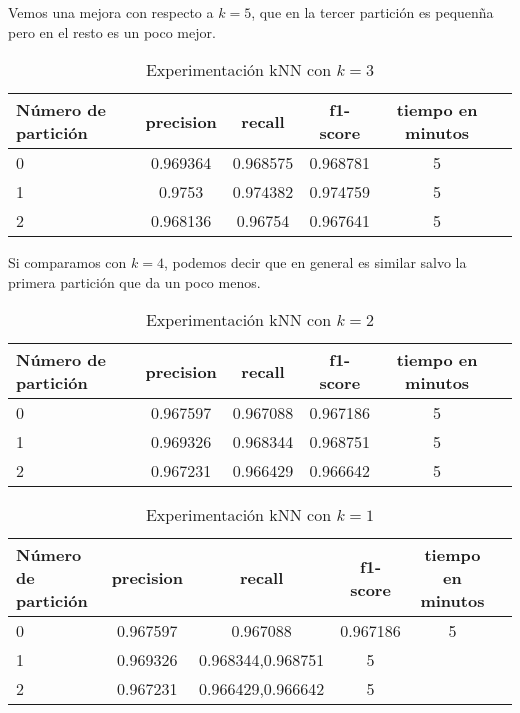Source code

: Vemos una mejora con respecto a $k=5$, que en la tercer partici\'on es pequen\~na pero en el resto es un poco mejor.

\begin{table}[H]
\centering
\begin{tabular}{| l | c | c | c | c | c |}
\hline
N\'umero de partici\'on & precision & recall & f1-score & tiempo en minutos \\
\hline

0 & 0.969364 & 0.968575 & 0.968781 & 5 \\
1 & 0.9753 & 0.974382 & 0.974759 & 5 \\
2 & 0.968136 & 0.96754 & 0.967641 & 5 \\

\hline
\end{tabular}
\caption{Experimentaci\'on kNN con $k=3$}
\end{table}

Si comparamos con $k=4$, podemos decir que en general es similar salvo la primera partici\'on que da un poco menos.

\begin{table}[H]
\centering
\begin{tabular}{| l | c | c | c | c | c |}
\hline
N\'umero de partici\'on & precision & recall & f1-score & tiempo en minutos \\
\hline

0 & 0.967597 & 0.967088 & 0.967186 & 5 \\
1 & 0.969326 & 0.968344 & 0.968751 & 5 \\
2 & 0.967231 & 0.966429 & 0.966642 & 5 \\

\hline
\end{tabular}
\caption{Experimentaci\'on kNN con $k=2$}
\end{table}


\begin{table}[H]
\centering
\begin{tabular}{| l | c | c | c | c | c |}
\hline
N\'umero de partici\'on & precision & recall & f1-score & tiempo en minutos \\
\hline

0 & 0.967597 & 0.967088 & 0.967186 & 5 \\
1 & 0.969326 & 0.968344,0.968751 & 5 \\
2 & 0.967231 & 0.966429,0.966642 & 5 \\

\hline
\end{tabular}
\caption{Experimentaci\'on kNN con $k=1$}
\end{table}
————————
**Task objective:** How many of the lines in the material hold the word "caption"? Give that number alone.

**Response:** 3